With all that said, now I'll attempt at bombarding you with my opinions about the questions you've asked so far :-)

    As I pointed out, perlbool teaches people who want to learn object oriented programming to use var and use @ISA. If I look at Perldoc, there's use parent.

parent is newest, lightweight, and recommended. I highly recommend reading the excellent latest Perl OOP tutorial by Dave Rolsky which explains OOP from the basics with modern Perl in mind.

    I've gone from the age of ... from procedural to object oriented Perl. ... You're not even suppose to use @EXPORT_OK. Instead, your code is suppose to be object oriented.

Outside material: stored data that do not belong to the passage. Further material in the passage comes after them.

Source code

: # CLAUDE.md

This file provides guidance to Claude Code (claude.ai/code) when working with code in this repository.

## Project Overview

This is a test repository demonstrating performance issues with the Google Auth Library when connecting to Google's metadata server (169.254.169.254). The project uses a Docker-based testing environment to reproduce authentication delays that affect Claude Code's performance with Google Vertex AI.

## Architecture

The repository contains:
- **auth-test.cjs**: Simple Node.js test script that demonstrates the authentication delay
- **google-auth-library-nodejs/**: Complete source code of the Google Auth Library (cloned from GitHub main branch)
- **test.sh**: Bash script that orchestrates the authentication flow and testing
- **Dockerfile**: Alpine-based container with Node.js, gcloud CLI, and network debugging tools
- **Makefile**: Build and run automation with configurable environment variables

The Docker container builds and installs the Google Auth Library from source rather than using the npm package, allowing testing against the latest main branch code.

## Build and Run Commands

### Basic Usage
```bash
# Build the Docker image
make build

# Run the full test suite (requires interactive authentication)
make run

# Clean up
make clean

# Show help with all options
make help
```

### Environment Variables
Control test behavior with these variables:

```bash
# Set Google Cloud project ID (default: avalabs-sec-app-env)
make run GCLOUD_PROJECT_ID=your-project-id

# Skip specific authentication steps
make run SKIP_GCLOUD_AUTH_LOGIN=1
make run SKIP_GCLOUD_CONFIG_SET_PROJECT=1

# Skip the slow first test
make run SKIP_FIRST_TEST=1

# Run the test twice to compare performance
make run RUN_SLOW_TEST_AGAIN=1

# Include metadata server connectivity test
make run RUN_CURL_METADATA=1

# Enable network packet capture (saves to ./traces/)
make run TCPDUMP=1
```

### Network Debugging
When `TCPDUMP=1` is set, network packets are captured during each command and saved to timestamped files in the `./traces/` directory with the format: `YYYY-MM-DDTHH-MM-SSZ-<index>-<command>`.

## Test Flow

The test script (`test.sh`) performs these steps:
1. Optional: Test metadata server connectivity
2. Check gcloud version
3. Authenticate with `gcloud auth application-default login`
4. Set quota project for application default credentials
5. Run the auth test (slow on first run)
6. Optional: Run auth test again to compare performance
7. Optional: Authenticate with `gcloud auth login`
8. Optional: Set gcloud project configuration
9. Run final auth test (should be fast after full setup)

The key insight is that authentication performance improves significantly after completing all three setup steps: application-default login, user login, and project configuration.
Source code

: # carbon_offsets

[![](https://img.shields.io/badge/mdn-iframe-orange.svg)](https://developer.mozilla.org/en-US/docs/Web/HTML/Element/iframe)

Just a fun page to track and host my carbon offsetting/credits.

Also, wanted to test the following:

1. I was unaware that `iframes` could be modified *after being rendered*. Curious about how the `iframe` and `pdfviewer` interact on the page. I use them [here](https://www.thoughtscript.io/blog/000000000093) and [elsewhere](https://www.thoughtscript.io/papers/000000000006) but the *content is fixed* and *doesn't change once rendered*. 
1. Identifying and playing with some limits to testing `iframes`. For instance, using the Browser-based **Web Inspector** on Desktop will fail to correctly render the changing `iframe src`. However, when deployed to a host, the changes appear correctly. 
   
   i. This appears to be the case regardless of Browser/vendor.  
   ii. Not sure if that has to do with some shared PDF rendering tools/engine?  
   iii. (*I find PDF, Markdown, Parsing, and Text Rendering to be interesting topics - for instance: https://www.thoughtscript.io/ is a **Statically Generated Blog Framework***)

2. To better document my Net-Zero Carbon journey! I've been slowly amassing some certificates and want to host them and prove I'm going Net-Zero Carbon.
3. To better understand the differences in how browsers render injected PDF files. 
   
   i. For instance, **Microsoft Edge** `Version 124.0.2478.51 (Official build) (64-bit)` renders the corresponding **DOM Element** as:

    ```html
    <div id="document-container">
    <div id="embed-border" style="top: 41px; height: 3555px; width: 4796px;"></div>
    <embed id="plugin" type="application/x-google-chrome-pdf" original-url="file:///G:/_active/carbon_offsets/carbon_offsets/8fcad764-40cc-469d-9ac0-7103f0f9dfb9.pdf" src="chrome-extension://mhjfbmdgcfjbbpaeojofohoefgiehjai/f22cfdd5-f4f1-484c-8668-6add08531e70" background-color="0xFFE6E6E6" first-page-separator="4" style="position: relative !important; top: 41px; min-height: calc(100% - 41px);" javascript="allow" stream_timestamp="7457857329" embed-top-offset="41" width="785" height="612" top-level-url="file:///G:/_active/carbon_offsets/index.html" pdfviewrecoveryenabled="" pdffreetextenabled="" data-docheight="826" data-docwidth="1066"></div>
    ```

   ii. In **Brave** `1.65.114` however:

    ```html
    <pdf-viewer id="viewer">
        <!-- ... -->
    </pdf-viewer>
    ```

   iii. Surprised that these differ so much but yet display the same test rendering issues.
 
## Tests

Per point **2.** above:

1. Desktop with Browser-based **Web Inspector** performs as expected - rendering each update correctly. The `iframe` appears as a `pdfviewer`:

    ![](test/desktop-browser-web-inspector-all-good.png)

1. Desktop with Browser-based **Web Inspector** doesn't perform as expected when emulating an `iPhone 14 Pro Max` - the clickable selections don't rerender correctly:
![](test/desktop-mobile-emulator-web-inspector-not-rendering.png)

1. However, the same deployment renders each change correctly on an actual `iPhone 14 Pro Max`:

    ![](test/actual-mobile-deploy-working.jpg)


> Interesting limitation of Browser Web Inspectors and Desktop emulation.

You make it seem as though object-oriented is an evolution of procedural programming in the Perl world. I disagree. They're two distinct techniques that have their own merits; one won't replace the other. For me, I'd code my directory tools and throwaway scripts procedurally. Once I start to see the possibility of many functions acting on a single type of data, I'd consider whether it'd be worth switching to OO.

    However, should I make sure my code works with earlier versions of Perl? Are there still a lot of people out on Perl 5.6?

Your module requirement of 5.8.8 is absolutely fine. If you can support Perl 5.6, then great! There would always be people on ancient versions, but consider that most *nix OS distros are shipping "modern enough" versions of Perl (my guess: 5.10 and above). My gut feel is to draw the line right around Perl 5.8; that is, if you have to break your backbone to support 5.6, not worth the pain at all. Disclaimer: this is a moving gut feel.

    Are vstrings still used?

I don't see much of that anymore. AFAIK, the recommendation is to use a float with 6 decimal places. You should highly consider your module for semantic versioning.

    camelCase vs underscore_variables; for(;;) vs while (1) vs while ()

It doesn't matter. Pick the one you like stylistically and be consistent.